Continuous repetition led to a significant increase in the success rate when including all subjects of the study and, in particular, medical students and orthopaedic surgery residents. This finding indicates that beside passive and active teaching, a regular performance of the pivot shift test, each with a sufficient number of repetitions, might be needed to achieve a repeatable technique with a adequate success rate. However, in terms of learning clinical examinations, there is a lack of literature examining the effect of repetition on the actual performance of the clinician and further research is needed to evaluate how many repetitions and how frequent clinicians need to perform this examination to effectively learn examining skills. Having the ability to perform a reproducible pivot shift is essential for determining the type of surgical intervention, for example, if an additional extra-articular lateral tenodesis is needed, as well as for the longitudinal monitoring of rotatory laxity in the follow-up process. This study constitutes a first step to optimize the learnability of the pivot shift examination to improve the diagnostic skills of prospective clinicians.
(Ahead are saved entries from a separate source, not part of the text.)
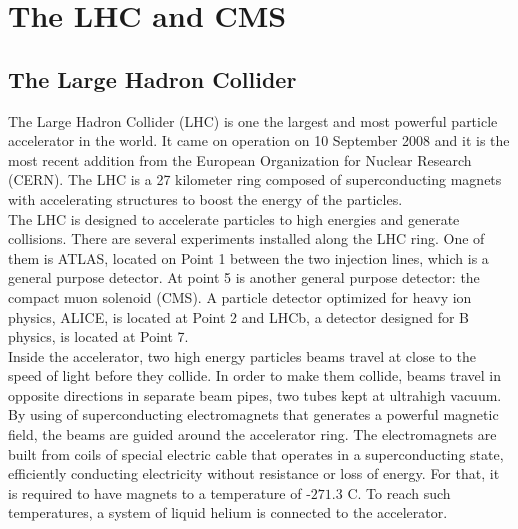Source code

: 
\chapter{The LHC and CMS}

\section{The Large Hadron Collider}

The Large Hadron Collider (LHC) is one the largest and most powerful particle accelerator in the world. It came on operation on 10 September 2008 and it is the most recent addition from the European Organization for Nuclear Research (CERN). The LHC is a 27 kilometer ring composed of superconducting magnets with accelerating structures to boost the energy of the particles. \\

The LHC is designed to accelerate particles to high energies and generate collisions. There are several
experiments installed along the LHC ring. One of them is ATLAS, located on Point 1 between the two injection lines, which is a general purpose detector. At point 5 is another general purpose detector: the compact muon solenoid (CMS). A particle detector optimized for heavy ion physics, ALICE, is located at Point 2 and LHCb, a detector designed for B physics, is located at Point 7.\cite{cern1,cern2}
\\

Inside the accelerator, two high energy particles beams travel at
close to the speed of light before they collide. 
In order to make them collide, beams travel in opposite directions in separate beam pipes, 
two tubes kept at ultrahigh vacuum. 
By using of superconducting electromagnets that generates a powerful magnetic field, the beams are guided around the accelerator ring. 
The electromagnets are built from coils of special electric cable that operates in a superconducting state, efficiently conducting electricity without resistance or loss of energy. For that, it is required to have magnets to a temperature of $‑271.3$ C. 
To reach such temperatures, a system of liquid helium is connected to the accelerator.\cite{cern2}

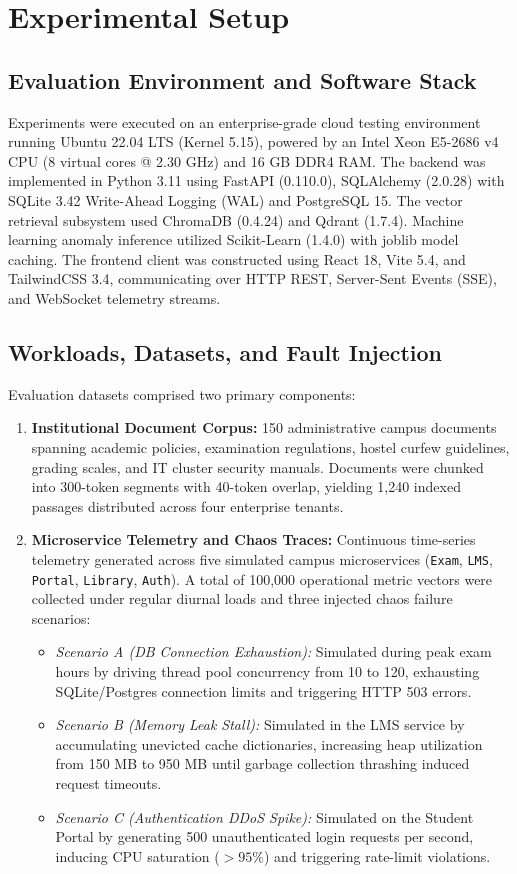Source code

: \documentclass[12pt,onecolumn,draftclsnofoot]{IEEEtran}
\begin{document}
\section{Experimental Setup}

\subsection{Evaluation Environment and Software Stack}
Experiments were executed on an enterprise-grade cloud testing environment running Ubuntu 22.04 LTS (Kernel 5.15), powered by an Intel Xeon E5-2686 v4 CPU (8 virtual cores @ 2.30 GHz) and 16 GB DDR4 RAM. The backend was implemented in Python 3.11 using FastAPI (0.110.0), SQLAlchemy (2.0.28) with SQLite 3.42 Write-Ahead Logging (WAL) and PostgreSQL 15. The vector retrieval subsystem used ChromaDB (0.4.24) and Qdrant (1.7.4). Machine learning anomaly inference utilized Scikit-Learn (1.4.0) with joblib model caching. The frontend client was constructed using React 18, Vite 5.4, and TailwindCSS 3.4, communicating over HTTP REST, Server-Sent Events (SSE), and WebSocket telemetry streams.

\subsection{Workloads, Datasets, and Fault Injection}
Evaluation datasets comprised two primary components:
\begin{enumerate}
    \item \textbf{Institutional Document Corpus:} 150 administrative campus documents spanning academic policies, examination regulations, hostel curfew guidelines, grading scales, and IT cluster security manuals. Documents were chunked into 300-token segments with 40-token overlap, yielding 1,240 indexed passages distributed across four enterprise tenants.
    \item \textbf{Microservice Telemetry and Chaos Traces:} Continuous time-series telemetry generated across five simulated campus microservices (\texttt{Exam}, \texttt{LMS}, \texttt{Portal}, \texttt{Library}, \texttt{Auth}). A total of 100,000 operational metric vectors were collected under regular diurnal loads and three injected chaos failure scenarios:
    \begin{itemize}
        \item \emph{Scenario A (DB Connection Exhaustion):} Simulated during peak exam hours by driving thread pool concurrency from 10 to 120, exhausting SQLite/Postgres connection limits and triggering HTTP 503 errors.
        \item \emph{Scenario B (Memory Leak Stall):} Simulated in the LMS service by accumulating unevicted cache dictionaries, increasing heap utilization from 150 MB to 950 MB until garbage collection thrashing induced request timeouts.
        \item \emph{Scenario C (Authentication DDoS Spike):} Simulated on the Student Portal by generating 500 unauthenticated login requests per second, inducing CPU saturation ($>95\%$) and triggering rate-limit violations.
    \end{itemize}
\end{enumerate}
\end{document}

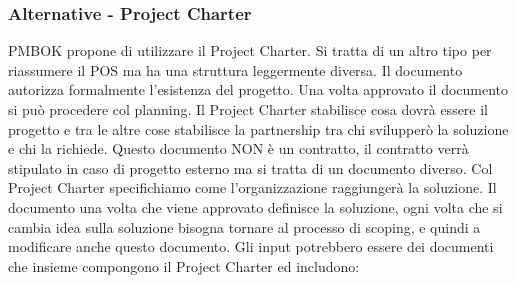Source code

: \subsubsection{Alternative - Project Charter}
PMBOK propone di utilizzare il Project Charter. Si tratta di un altro tipo per riassumere il POS ma ha una struttura leggermente diversa. Il documento autorizza formalmente l'esistenza del progetto. Una volta approvato il documento si può procedere col planning.
Il Project Charter stabilisce cosa dovrà essere il progetto e tra le altre cose stabilisce la partnership tra chi svilupperò la soluzione e chi la richiede.
Questo documento NON è un contratto, il contratto verrà stipulato in caso di progetto esterno ma si tratta di un documento diverso. Col Project Charter specifichiamo come l'organizzazione raggiungerà la soluzione. Il documento una volta che viene approvato definisce la soluzione, ogni volta che si cambia idea sulla soluzione bisogna tornare al processo di scoping, e quindi a modificare anche questo documento.
Gli input potrebbero essere dei documenti che insieme compongono il Project Charter ed includono:
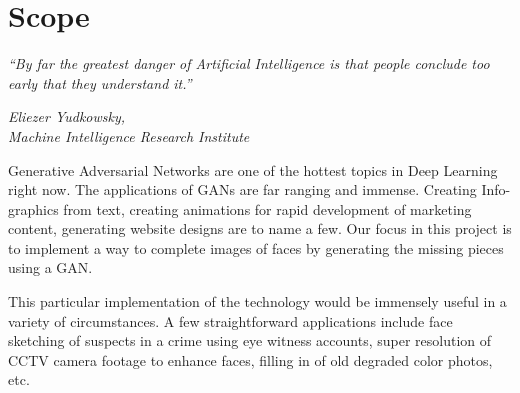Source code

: {\chapter{Scope}\label{ch:scope}}
\epigraph{\textit{\Large “By far the greatest danger of Artificial Intelligence is that people conclude too early that they understand it.”}}{\textit{ \large Eliezer Yudkowsky,\\ Machine Intelligence Research Institute}}
Generative Adversarial Networks are one of the hottest topics in Deep Learning right now. The applications of GANs are far ranging and immense. Creating Info-graphics from text, creating animations for rapid development of marketing content, generating website designs are to name a few. Our focus in this project is to implement a way to complete images of faces by generating the missing pieces using a GAN. 

\par\bigskip
This particular implementation of the technology would be immensely useful in a variety of circumstances. A few straightforward applications include face sketching of suspects in a crime using eye witness accounts, super resolution of CCTV camera footage to enhance faces, filling in of old degraded color photos, etc.
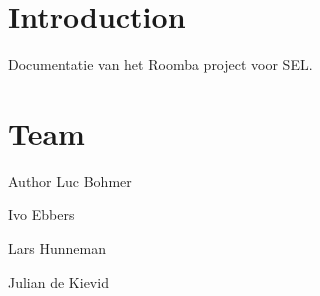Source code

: \hypertarget{index_intro_sec}{}\section{Introduction}\label{index_intro_sec}
Documentatie van het Roomba project voor S\+EL.\hypertarget{index_team_sec}{}\section{Team}\label{index_team_sec}
\begin{DoxyAuthor}{Author}
Luc Bohmer 

Ivo Ebbers 

Lars Hunneman 

Julian de Kievid 
\end{DoxyAuthor}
One limitation of this study design is that it does not allow for a direct comparison between the effects of passive and active teaching so it remains unclear if passive teaching was actually equivalent to active teaching. It would be an important comparison since there have been several studies that have found similar results to those of the aforementioned study [19]. For example, a recent study evaluating the education of critical care fellows on mechanical ventilation by comparing a guided self-directed learning group with a group that additionally received hands-on tutoring found significantly higher improvements when the fellows received hands-on tutoring [20]. One possible reason for the lack of difference between active and passive teaching in this study could be the low number (five) of pivot shift tests performed after subjects underwent active teaching. This might not be a sufficient number of repetitions to improve the muscle memory for the complex manoeuvers after active teaching. The effectiveness of passive teaching compared to active teaching would be an area to explore further with a study design that directly compares the two methods independently and provides a sufficient number of repetitions after each teaching session.

Conclusion

Both teaching and repetition contribute to slightly improving the success rate of the pivot shift test, but only teaching contributes to increasing the magnitude of the anterior translation of the lateral knee compartment. Future studies will focus on determining the effects of passive and active teaching methods on learning of the proper technique of the pivot shift test.